[The task]:
Your job is to return the whole listing unchanged while skipping its images.

[Input material]:
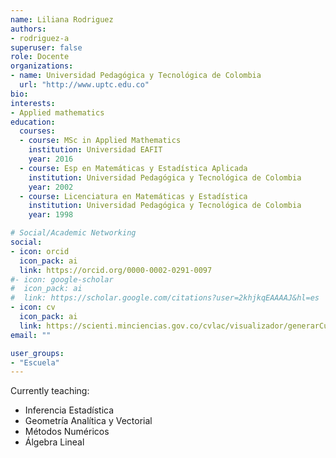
 ```yaml
---
name: Liliana Rodriguez 
authors:
- rodriguez-a
superuser: false
role: Docente 
organizations:
- name: Universidad Pedagógica y Tecnológica de Colombia
  url: "http://www.uptc.edu.co"
bio: 
interests:
- Applied mathematics
education:
  courses:
  - course: MSc in Applied Mathematics
    institution: Universidad EAFIT
    year: 2016
  - course: Esp en Matemáticas y Estadística Aplicada
    institution: Universidad Pedagógica y Tecnológica de Colombia
    year: 2002
  - course: Licenciatura en Matemáticas y Estadística
    institution: Universidad Pedagógica y Tecnológica de Colombia
    year: 1998

# Social/Academic Networking
social:
- icon: orcid
  icon_pack: ai
  link: https://orcid.org/0000-0002-0291-0097
#- icon: google-scholar
#  icon_pack: ai
#  link: https://scholar.google.com/citations?user=2khjkqEAAAAJ&hl=es
- icon: cv
  icon_pack: ai
  link: https://scienti.minciencias.gov.co/cvlac/visualizador/generarCurriculoCv.do?cod_rh=0000267406
email: ""

user_groups:
- "Escuela"
---
```


Currently teaching:
+ Inferencia Estadística
+ Geometría Analítica y Vectorial
+ Métodos Numéricos
+ Álgebra Lineal
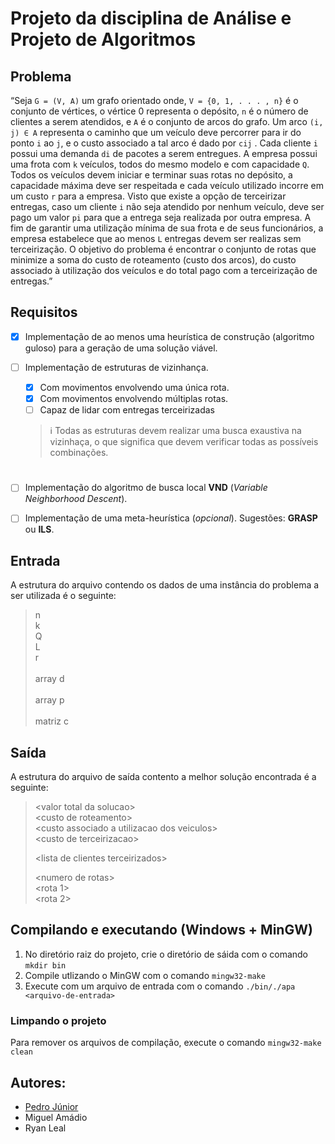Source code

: # Projeto da disciplina de Análise e Projeto de Algoritmos

## Problema

“Seja ```G = (V, A)``` um grafo orientado onde, ```V = {0, 1, . . . , n}``` é o conjunto de vértices, o vértice 0 representa o depósito, ```n``` é o número de clientes a serem atendidos, e ```A``` é o conjunto de arcos do grafo. Um arco ```(i, j) ∈ A``` representa o caminho que um veículo deve percorrer para ir do ponto ```i``` ao ```j```, e o custo associado a tal arco é dado por ```cij``` . Cada cliente ```i``` possui uma demanda ```di``` de pacotes a serem entregues. A empresa possui uma frota com ```k``` veículos,
todos do mesmo modelo e com capacidade ```Q```. Todos os veículos devem iniciar e terminar suas rotas no depósito, a capacidade máxima deve ser respeitada e cada veículo utilizado incorre em um custo ```r``` para a empresa. Visto que existe a opção de terceirizar entregas, caso um cliente ```i``` não seja atendido por nenhum veículo, deve ser pago um valor ```pi``` para que a entrega seja realizada por outra empresa. A fim de garantir uma utilização mínima de sua frota e de seus funcionários, a empresa estabelece que ao menos ```L``` entregas devem ser realizas sem terceirização. O objetivo do problema é encontrar o conjunto de rotas que minimize a soma do custo de roteamento (custo dos arcos), do custo associado à utilização dos veículos e do total pago com a terceirização de entregas.”

## Requisitos

- [x] Implementação de ao menos uma heurística de construção (algoritmo guloso) para a geração de uma solução viável.

- [ ] Implementação de estruturas de vizinhança.
  - [x] Com movimentos envolvendo uma única rota.
  - [x] Com movimentos envolvendo múltiplas rotas.
  - [ ] Capaz de lidar com entregas terceirizadas
        
  > ℹ️ Todas as estruturas devem realizar uma busca exaustiva na vizinhaça, o que significa que devem verificar todas as possíveis combinações.
  #
    
- [ ] Implementação do algoritmo de busca local __VND__ (_Variable Neighborhood Descent_).
- [ ] Implementação de uma meta-heurística (_opcional_). Sugestões: __GRASP__ ou __ILS__.

## Entrada

A estrutura do arquivo contendo os dados de uma instância do problema a ser utilizada é o seguinte:

> n\
> k\
> Q\
> L\
> r\
>\
> array d\
>\
> array p\
>\
> matriz c

## Saída

A estrutura do arquivo de saída contento a melhor solução encontrada é a seguinte:

> \<valor total da solucao\>\
> \<custo de roteamento\>\
> \<custo associado a utilizacao dos veiculos\>\
> \<custo de terceirizacao\>
>
> \<lista de clientes terceirizados\>
>
> \<numero de rotas\>\
> \<rota 1\>\
> \<rota 2\>



## Compilando e executando (Windows + MinGW)

1. No diretório raiz do projeto, crie o diretório de sáida com o comando ```mkdir bin```
2. Compile utlizando o MinGW com o comando ```mingw32-make ```
3. Execute com um arquivo de entrada com o comando ```./bin/./apa <arquivo-de-entrada>```

### Limpando o projeto

Para remover os arquivos de compilação, execute o comando ```mingw32-make clean```

## Autores:

- [Pedro Júnior](https://github.com/pedrior)
- Miguel Amádio
- Ryan Leal
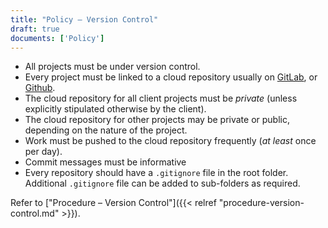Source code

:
 ```yaml
---
title: "Policy – Version Control"
draft: true
documents: ['Policy']
---
```


- All projects must be under version control.
- Every project must be linked to a cloud repository usually on [GitLab](https://gitlab.com/exegetic), or [Github](https://github.com/datawookie/www-exegetic-biz).
- The cloud repository for all client projects must be *private* (unless explicitly stipulated otherwise by the client).
- The cloud repository for other projects may be private or public, depending on the nature of the project.
- Work must be pushed to the cloud repository frequently (*at least* once per day).
- Commit messages must be informative
- Every repository should have a `.gitignore` file in the root folder. Additional `.gitignore` file can be added to sub-folders as required.

Refer to ["Procedure – Version Control"]({{< relref "procedure-version-control.md" >}}).
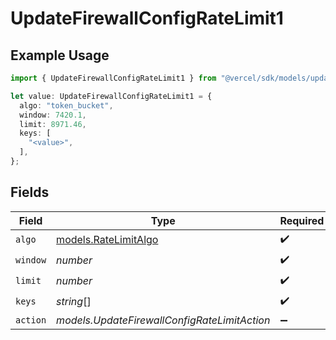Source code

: # UpdateFirewallConfigRateLimit1

## Example Usage

```typescript
import { UpdateFirewallConfigRateLimit1 } from "@vercel/sdk/models/updatefirewallconfigop.js";

let value: UpdateFirewallConfigRateLimit1 = {
  algo: "token_bucket",
  window: 7420.1,
  limit: 8971.46,
  keys: [
    "<value>",
  ],
};
```

## Fields

| Field                                              | Type                                               | Required                                           | Description                                        |
| -------------------------------------------------- | -------------------------------------------------- | -------------------------------------------------- | -------------------------------------------------- |
| `algo`                                             | [models.RateLimitAlgo](../models/ratelimitalgo.md) | :heavy_check_mark:                                 | N/A                                                |
| `window`                                           | *number*                                           | :heavy_check_mark:                                 | N/A                                                |
| `limit`                                            | *number*                                           | :heavy_check_mark:                                 | N/A                                                |
| `keys`                                             | *string*[]                                         | :heavy_check_mark:                                 | N/A                                                |
| `action`                                           | *models.UpdateFirewallConfigRateLimitAction*       | :heavy_minus_sign:                                 | N/A                                                |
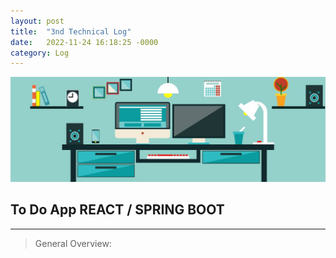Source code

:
 ```yaml
---
layout: post
title:  "3nd Technical Log"
date:   2022-11-24 16:18:25 -0000
category: Log
---
```

![dev](https://github.com/TheClerici/my-blog/blob/main/images/dev.jpg?raw=true "Title")

## To Do App REACT / SPRING BOOT

------------------------------------------------------------------------------------------
<blockquote> <p> General Overview: </p> </blockquote> 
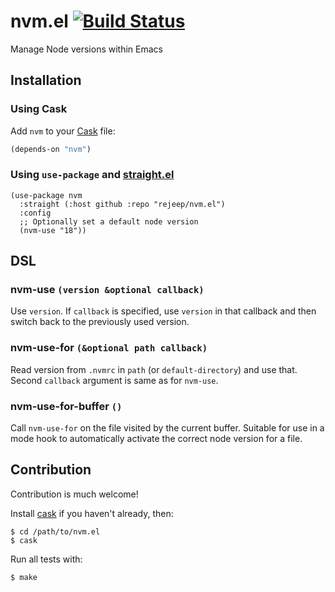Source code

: # nvm.el [![Build Status](https://api.travis-ci.org/rejeep/nvm.el.png?branch=master)](http://travis-ci.org/rejeep/nvm.el)

Manage Node versions within Emacs

## Installation

### Using Cask

Add `nvm` to your [Cask](https://github.com/cask/cask) file:

```lisp
(depends-on "nvm")
```

### Using `use-package` and [straight.el](https://github.com/radian-software/straight.el)

```elisp
(use-package nvm
  :straight (:host github :repo "rejeep/nvm.el")
  :config
  ;; Optionally set a default node version
  (nvm-use "18"))
```

## DSL

### nvm-use `(version &optional callback)`

Use `version`. If `callback` is specified, use `version` in that
callback and then switch back to the previously used version.

### nvm-use-for `(&optional path callback)`

Read version from `.nvmrc` in `path` (or `default-directory`) and use
that. Second `callback` argument is same as for `nvm-use`.

### nvm-use-for-buffer `()`

Call `nvm-use-for` on the file visited by the current buffer. Suitable
for use in a mode hook to automatically activate the correct node
version for a file.

## Contribution

Contribution is much welcome!

Install [cask](https://github.com/cask/cask) if you haven't
already, then:

    $ cd /path/to/nvm.el
    $ cask

Run all tests with:

    $ make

[Solution]:
 ```yaml
---
name: Liliana Rodriguez 
authors:
- rodriguez-a
superuser: false
role: Docente 
organizations:
- name: Universidad Pedagógica y Tecnológica de Colombia
  url: "http://www.uptc.edu.co"
bio: 
interests:
- Applied mathematics
education:
  courses:
  - course: MSc in Applied Mathematics
    institution: Universidad EAFIT
    year: 2016
  - course: Esp en Matemáticas y Estadística Aplicada
    institution: Universidad Pedagógica y Tecnológica de Colombia
    year: 2002
  - course: Licenciatura en Matemáticas y Estadística
    institution: Universidad Pedagógica y Tecnológica de Colombia
    year: 1998

# Social/Academic Networking
social:
- icon: orcid
  icon_pack: ai
  link: https://orcid.org/0000-0002-0291-0097
#- icon: google-scholar
#  icon_pack: ai
#  link: https://scholar.google.com/citations?user=2khjkqEAAAAJ&hl=es
- icon: cv
  icon_pack: ai
  link: https://scienti.minciencias.gov.co/cvlac/visualizador/generarCurriculoCv.do?cod_rh=0000267406
email: ""

user_groups:
- "Escuela"
---
```


Currently teaching:
+ Inferencia Estadística
+ Geometría Analítica y Vectorial
+ Métodos Numéricos
+ Álgebra Lineal
Source code

: # Projeto da disciplina de Análise e Projeto de Algoritmos

## Problema

“Seja ```G = (V, A)``` um grafo orientado onde, ```V = {0, 1, . . . , n}``` é o conjunto de vértices, o vértice 0 representa o depósito, ```n``` é o número de clientes a serem atendidos, e ```A``` é o conjunto de arcos do grafo. Um arco ```(i, j) ∈ A``` representa o caminho que um veículo deve percorrer para ir do ponto ```i``` ao ```j```, e o custo associado a tal arco é dado por ```cij``` . Cada cliente ```i``` possui uma demanda ```di``` de pacotes a serem entregues. A empresa possui uma frota com ```k``` veículos,
todos do mesmo modelo e com capacidade ```Q```. Todos os veículos devem iniciar e terminar suas rotas no depósito, a capacidade máxima deve ser respeitada e cada veículo utilizado incorre em um custo ```r``` para a empresa. Visto que existe a opção de terceirizar entregas, caso um cliente ```i``` não seja atendido por nenhum veículo, deve ser pago um valor ```pi``` para que a entrega seja realizada por outra empresa. A fim de garantir uma utilização mínima de sua frota e de seus funcionários, a empresa estabelece que ao menos ```L``` entregas devem ser realizas sem terceirização. O objetivo do problema é encontrar o conjunto de rotas que minimize a soma do custo de roteamento (custo dos arcos), do custo associado à utilização dos veículos e do total pago com a terceirização de entregas.”

## Requisitos

- [x] Implementação de ao menos uma heurística de construção (algoritmo guloso) para a geração de uma solução viável.

- [ ] Implementação de estruturas de vizinhança.
  - [x] Com movimentos envolvendo uma única rota.
  - [x] Com movimentos envolvendo múltiplas rotas.
  - [ ] Capaz de lidar com entregas terceirizadas
        
  > ℹ️ Todas as estruturas devem realizar uma busca exaustiva na vizinhaça, o que significa que devem verificar todas as possíveis combinações.
  #
    
- [ ] Implementação do algoritmo de busca local __VND__ (_Variable Neighborhood Descent_).
- [ ] Implementação de uma meta-heurística (_opcional_). Sugestões: __GRASP__ ou __ILS__.

## Entrada

A estrutura do arquivo contendo os dados de uma instância do problema a ser utilizada é o seguinte:

> n\
> k\
> Q\
> L\
> r\
>\
> array d\
>\
> array p\
>\
> matriz c

## Saída

A estrutura do arquivo de saída contento a melhor solução encontrada é a seguinte:

> \<valor total da solucao\>\
> \<custo de roteamento\>\
> \<custo associado a utilizacao dos veiculos\>\
> \<custo de terceirizacao\>
>
> \<lista de clientes terceirizados\>
>
> \<numero de rotas\>\
> \<rota 1\>\
> \<rota 2\>



## Compilando e executando (Windows + MinGW)

1. No diretório raiz do projeto, crie o diretório de sáida com o comando ```mkdir bin```
2. Compile utlizando o MinGW com o comando ```mingw32-make ```
3. Execute com um arquivo de entrada com o comando ```./bin/./apa <arquivo-de-entrada>```

### Limpando o projeto

Para remover os arquivos de compilação, execute o comando ```mingw32-make clean```

## Autores:

- [Pedro Júnior](https://github.com/pedrior)
- Miguel Amádio
- Ryan Leal
Source code

:
 ```yaml
---
title: "Policy – Version Control"
draft: true
documents: ['Policy']
---
```


- All projects must be under version control.
- Every project must be linked to a cloud repository usually on [GitLab](https://gitlab.com/exegetic), or [Github](https://github.com/datawookie/www-exegetic-biz).
- The cloud repository for all client projects must be *private* (unless explicitly stipulated otherwise by the client).
- The cloud repository for other projects may be private or public, depending on the nature of the project.
- Work must be pushed to the cloud repository frequently (*at least* once per day).
- Commit messages must be informative
- Every repository should have a `.gitignore` file in the root folder. Additional `.gitignore` file can be added to sub-folders as required.

Refer to ["Procedure – Version Control"]({{< relref "procedure-version-control.md" >}}).
Source code

: # UpdateFirewallConfigRateLimit1

## Example Usage

```typescript
import { UpdateFirewallConfigRateLimit1 } from "@vercel/sdk/models/updatefirewallconfigop.js";

let value: UpdateFirewallConfigRateLimit1 = {
  algo: "token_bucket",
  window: 7420.1,
  limit: 8971.46,
  keys: [
    "<value>",
  ],
};
```

## Fields

| Field                                              | Type                                               | Required                                           | Description                                        |
| -------------------------------------------------- | -------------------------------------------------- | -------------------------------------------------- | -------------------------------------------------- |
| `algo`                                             | [models.RateLimitAlgo](../models/ratelimitalgo.md) | :heavy_check_mark:                                 | N/A                                                |
| `window`                                           | *number*                                           | :heavy_check_mark:                                 | N/A                                                |
| `limit`                                            | *number*                                           | :heavy_check_mark:                                 | N/A                                                |
| `keys`                                             | *string*[]                                         | :heavy_check_mark:                                 | N/A                                                |
| `action`                                           | *models.UpdateFirewallConfigRateLimitAction*       | :heavy_minus_sign:                                 | N/A                                                |
Source code

:
 ```yaml
---
layout: post
title:  "3nd Technical Log"
date:   2022-11-24 16:18:25 -0000
category: Log
---
```

![dev](https://github.com/TheClerici/my-blog/blob/main/images/dev.jpg?raw=true "Title")

## To Do App REACT / SPRING BOOT

------------------------------------------------------------------------------------------
<blockquote> <p> General Overview: </p> </blockquote> 
Source code

: # nvm.el [![Build Status](https://api.travis-ci.org/rejeep/nvm.el.png?branch=master)](http://travis-ci.org/rejeep/nvm.el)

Manage Node versions within Emacs

## Installation

### Using Cask

Add `nvm` to your [Cask](https://github.com/cask/cask) file:

```lisp
(depends-on "nvm")
```

### Using `use-package` and [straight.el](https://github.com/radian-software/straight.el)

```elisp
(use-package nvm
  :straight (:host github :repo "rejeep/nvm.el")
  :config
  ;; Optionally set a default node version
  (nvm-use "18"))
```

## DSL

### nvm-use `(version &optional callback)`

Use `version`. If `callback` is specified, use `version` in that
callback and then switch back to the previously used version.

### nvm-use-for `(&optional path callback)`

Read version from `.nvmrc` in `path` (or `default-directory`) and use
that. Second `callback` argument is same as for `nvm-use`.

### nvm-use-for-buffer `()`

Call `nvm-use-for` on the file visited by the current buffer. Suitable
for use in a mode hook to automatically activate the correct node
version for a file.

## Contribution

Contribution is much welcome!

Install [cask](https://github.com/cask/cask) if you haven't
already, then:

    $ cd /path/to/nvm.el
    $ cask

Run all tests with:

    $ make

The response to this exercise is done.